In a sense, Pierre-Loius Dietsch’s only opera is done a disservice by being coupled with this or anything by Wagner. The Dietsch has its merits, but they seem meagre indeed by comparison. It’s well worth hearing though, lacking in originality, but not in dramatic flair.  As a German working in Paris, Dietsch has an interestingly cosmopolitan perspective. The basis of his style is French Grand opera, but there are also elements of Rossini, Weber and...well, just about every other significant opera composer in Europe at the time. The overture is distinctly undramatic, at least compared to Wagner’s, but as soon as the singing starts the interest increases. The ensembles and choruses provide some of the most satisfying listening, although even here the music rarely approaches the level of drama that Wagner achieves. Minkowski sensibly engages an almost completely different cast, partly because of endurance issues in the live performances I suspect, but also because Dietsch’s writing is more lyrical and requires a more bel canto approach. The standout performance here is Sally Matthews as Minna (as Senta has now become). Her tone is distinctive and engaging throughout, without detracting from the generally rounder sounds of this score. Russell Braun is good as Troïl (the Dutchman – although here he’s Swedish), his performance not as memorable as Nikitin’s, but the score may be partly to blame for that. Two singers appear in both operas, Eric Cutler as Georg/Éric and Bernard Richter as Steuermann/Magnus. This last role is based on Erik, in that he is Minna’s (ie Senta’s) sometime other half, but his main role in the music is as the lyrical tenor who belts out the top notes, including two top Ds in a single aria, which Richter handles with ease.

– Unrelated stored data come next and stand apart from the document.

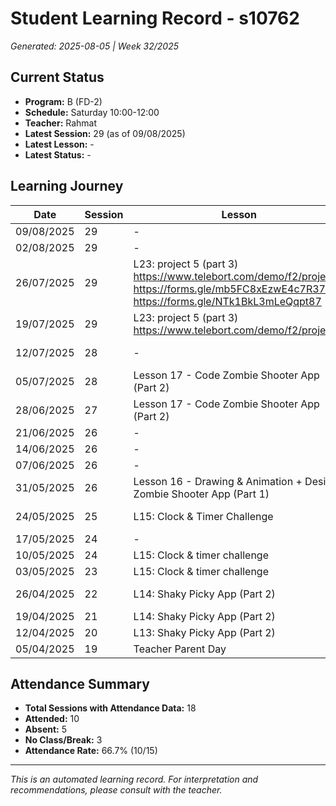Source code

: # Student Learning Record - s10762
*Generated: 2025-08-05 | Week 32/2025*

## Current Status
- **Program:** B (FD-2)
- **Schedule:** Saturday 10:00-12:00
- **Teacher:** Rahmat
- **Latest Session:** 29 (as of 09/08/2025)
- **Latest Lesson:** -
- **Latest Status:** -

## Learning Journey
| Date | Session | Lesson | Attendance | Progress |
|------|---------|--------|------------|----------|
| 09/08/2025 | 29 | - | - | - |
| 02/08/2025 | 29 | - | Absent | - |
| 26/07/2025 | 29 | L23: project 5 (part 3) https://www.telebort.com/demo/f2/project/5 https://forms.gle/mb5FC8xEzwE4c7R37 https://forms.gle/NTk1BkL3mLeQqpt87 | Absent | - |
| 19/07/2025 | 29 | L23: project 5 (part 3) https://www.telebort.com/demo/f2/project/5 | Rahmat | - |
| 12/07/2025 | 28 | - | No Class | In Progress |
| 05/07/2025 | 28 | Lesson 17 - Code Zombie Shooter App (Part 2) | Rahmat | - |
| 28/06/2025 | 27 | Lesson 17 - Code Zombie Shooter App (Part 2) | Rahmat | In Progress |
| 21/06/2025 | 26 | - | Absent | - |
| 14/06/2025 | 26 | - | Absent | - |
| 07/06/2025 | 26 | - | No Class | - |
| 31/05/2025 | 26 | Lesson 16 - Drawing & Animation + Design Zombie Shooter App (Part 1) | Rahmat | Completed |
| 24/05/2025 | 25 | L15: Clock & Timer Challenge | Rahmat | In Progress |
| 17/05/2025 | 24 | - | Absent | - |
| 10/05/2025 | 24 | L15: Clock & timer challenge | Puvin | Completed |
| 03/05/2025 | 23 | L15: Clock & timer challenge | Rahmat | Completed |
| 26/04/2025 | 22 | L14: Shaky Picky App (Part 2) | Rahmat | In Progress |
| 19/04/2025 | 21 | L14: Shaky Picky App (Part 2) | Rahmat | Completed |
| 12/04/2025 | 20 | L13: Shaky Picky App (Part 2) | Rahmat | Completed |
| 05/04/2025 | 19 | Teacher Parent Day | No Class | - |

## Attendance Summary
- **Total Sessions with Attendance Data:** 18
- **Attended:** 10
- **Absent:** 5
- **No Class/Break:** 3
- **Attendance Rate:** 66.7% (10/15)

---
*This is an automated learning record. For interpretation and recommendations, please consult with the teacher.*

The sound is good throughout, with the singers well balanced against the orchestra, if a little recessed at times. Playing standards are high, especially given the instruments in use. The set can be easily recommended solely for the Wagner, one of the most interesting and distinctive contributions to his discography in this anniversary year. It’s not the most dramatic reading out there, but it compensates in all sorts of other ways. The Dietsch only really has novelty appeal, but it’s well worth hearing at least once. A well-conceived project all-round, made all the more appealing for the high performance standards with which it is presented.